[EXERCISE AIM] After locating the line that contains "cuisine_type: Cuisine ordered" in the records below, write out exactly that line and each line after it through the one that contains "the restaurant's order", and nothing else.

===== MATERIAL FOR THIS TASK =====

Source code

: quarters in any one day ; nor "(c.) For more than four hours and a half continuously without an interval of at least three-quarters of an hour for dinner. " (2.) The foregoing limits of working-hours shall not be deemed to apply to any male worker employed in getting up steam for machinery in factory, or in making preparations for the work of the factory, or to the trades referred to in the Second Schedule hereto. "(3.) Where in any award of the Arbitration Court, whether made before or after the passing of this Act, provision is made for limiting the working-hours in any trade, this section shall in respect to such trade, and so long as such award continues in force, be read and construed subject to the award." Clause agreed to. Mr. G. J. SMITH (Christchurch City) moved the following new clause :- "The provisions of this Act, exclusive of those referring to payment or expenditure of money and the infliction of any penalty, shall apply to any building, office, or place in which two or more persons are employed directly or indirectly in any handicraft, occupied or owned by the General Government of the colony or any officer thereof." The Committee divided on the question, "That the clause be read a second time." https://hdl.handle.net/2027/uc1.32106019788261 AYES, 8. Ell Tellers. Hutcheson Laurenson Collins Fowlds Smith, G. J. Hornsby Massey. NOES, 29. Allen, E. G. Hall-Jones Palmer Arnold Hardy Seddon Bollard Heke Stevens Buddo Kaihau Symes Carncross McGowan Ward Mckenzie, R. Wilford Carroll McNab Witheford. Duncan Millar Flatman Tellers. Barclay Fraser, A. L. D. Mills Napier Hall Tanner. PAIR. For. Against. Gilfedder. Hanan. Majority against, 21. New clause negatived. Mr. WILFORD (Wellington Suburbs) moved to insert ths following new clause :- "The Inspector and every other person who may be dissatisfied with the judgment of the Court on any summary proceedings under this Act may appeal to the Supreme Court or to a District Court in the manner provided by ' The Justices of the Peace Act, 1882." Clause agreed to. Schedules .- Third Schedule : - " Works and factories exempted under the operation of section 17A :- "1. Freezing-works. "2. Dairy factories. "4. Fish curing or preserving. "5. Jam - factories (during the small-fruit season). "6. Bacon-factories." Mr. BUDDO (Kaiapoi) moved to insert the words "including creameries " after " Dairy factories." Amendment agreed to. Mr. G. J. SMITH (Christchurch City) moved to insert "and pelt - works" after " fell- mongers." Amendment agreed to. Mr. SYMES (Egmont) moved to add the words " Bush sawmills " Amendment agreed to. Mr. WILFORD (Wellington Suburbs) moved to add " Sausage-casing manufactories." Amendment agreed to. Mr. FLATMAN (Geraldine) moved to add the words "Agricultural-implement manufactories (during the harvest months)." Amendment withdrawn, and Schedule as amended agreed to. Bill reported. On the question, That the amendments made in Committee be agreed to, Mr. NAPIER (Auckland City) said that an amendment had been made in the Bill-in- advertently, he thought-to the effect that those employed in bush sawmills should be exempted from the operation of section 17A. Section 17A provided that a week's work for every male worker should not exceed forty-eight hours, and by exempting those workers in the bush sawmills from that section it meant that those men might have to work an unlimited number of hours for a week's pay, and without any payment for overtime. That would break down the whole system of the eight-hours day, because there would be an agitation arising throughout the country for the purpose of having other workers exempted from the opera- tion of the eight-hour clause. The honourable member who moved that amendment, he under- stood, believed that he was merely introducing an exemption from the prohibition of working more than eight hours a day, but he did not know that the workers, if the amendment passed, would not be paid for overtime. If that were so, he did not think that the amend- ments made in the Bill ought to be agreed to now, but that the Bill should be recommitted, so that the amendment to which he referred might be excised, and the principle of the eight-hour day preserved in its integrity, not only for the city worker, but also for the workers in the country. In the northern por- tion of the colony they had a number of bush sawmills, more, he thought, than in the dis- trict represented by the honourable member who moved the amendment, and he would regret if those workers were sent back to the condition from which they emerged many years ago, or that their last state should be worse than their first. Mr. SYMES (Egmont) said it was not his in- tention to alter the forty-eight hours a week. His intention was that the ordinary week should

=====
===== MATERIAL FOR THIS TASK =====

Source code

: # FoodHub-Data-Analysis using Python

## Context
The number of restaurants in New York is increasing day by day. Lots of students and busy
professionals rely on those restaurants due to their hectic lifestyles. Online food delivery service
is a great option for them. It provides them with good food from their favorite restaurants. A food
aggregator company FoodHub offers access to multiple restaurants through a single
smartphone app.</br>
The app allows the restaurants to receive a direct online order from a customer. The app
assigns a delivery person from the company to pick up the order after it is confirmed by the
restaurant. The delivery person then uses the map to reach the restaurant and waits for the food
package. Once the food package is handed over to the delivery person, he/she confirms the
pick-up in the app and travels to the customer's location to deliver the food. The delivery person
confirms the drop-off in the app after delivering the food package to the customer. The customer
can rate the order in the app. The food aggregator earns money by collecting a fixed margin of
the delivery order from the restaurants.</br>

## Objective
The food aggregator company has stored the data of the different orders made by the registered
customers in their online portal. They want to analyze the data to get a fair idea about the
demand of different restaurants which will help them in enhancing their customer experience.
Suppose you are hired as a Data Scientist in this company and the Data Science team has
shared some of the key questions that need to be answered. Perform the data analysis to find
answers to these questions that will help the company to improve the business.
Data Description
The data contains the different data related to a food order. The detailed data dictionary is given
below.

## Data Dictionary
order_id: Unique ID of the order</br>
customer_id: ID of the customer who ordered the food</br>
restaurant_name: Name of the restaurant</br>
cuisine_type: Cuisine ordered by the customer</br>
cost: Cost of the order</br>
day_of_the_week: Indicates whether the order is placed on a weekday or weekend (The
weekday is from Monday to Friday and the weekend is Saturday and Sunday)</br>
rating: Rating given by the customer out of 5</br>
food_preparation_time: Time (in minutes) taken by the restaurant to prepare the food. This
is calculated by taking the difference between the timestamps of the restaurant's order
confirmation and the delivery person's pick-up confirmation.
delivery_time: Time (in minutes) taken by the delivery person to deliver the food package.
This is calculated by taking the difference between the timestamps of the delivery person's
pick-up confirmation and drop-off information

=====
===== MATERIAL FOR THIS TASK =====

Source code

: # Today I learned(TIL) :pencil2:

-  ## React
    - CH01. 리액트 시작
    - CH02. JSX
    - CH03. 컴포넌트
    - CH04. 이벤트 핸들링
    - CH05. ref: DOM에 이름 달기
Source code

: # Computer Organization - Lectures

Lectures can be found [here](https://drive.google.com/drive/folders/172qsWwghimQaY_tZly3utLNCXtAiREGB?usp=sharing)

=====

[YOUR SOLUTION]
cuisine_type: Cuisine ordered by the customer</br>
cost: Cost of the order</br>
day_of_the_week: Indicates whether the order is placed on a weekday or weekend (The
weekday is from Monday to Friday and the weekend is Saturday and Sunday)</br>
rating: Rating given by the customer out of 5</br>
food_preparation_time: Time (in minutes) taken by the restaurant to prepare the food. This
is calculated by taking the difference between the timestamps of the restaurant's order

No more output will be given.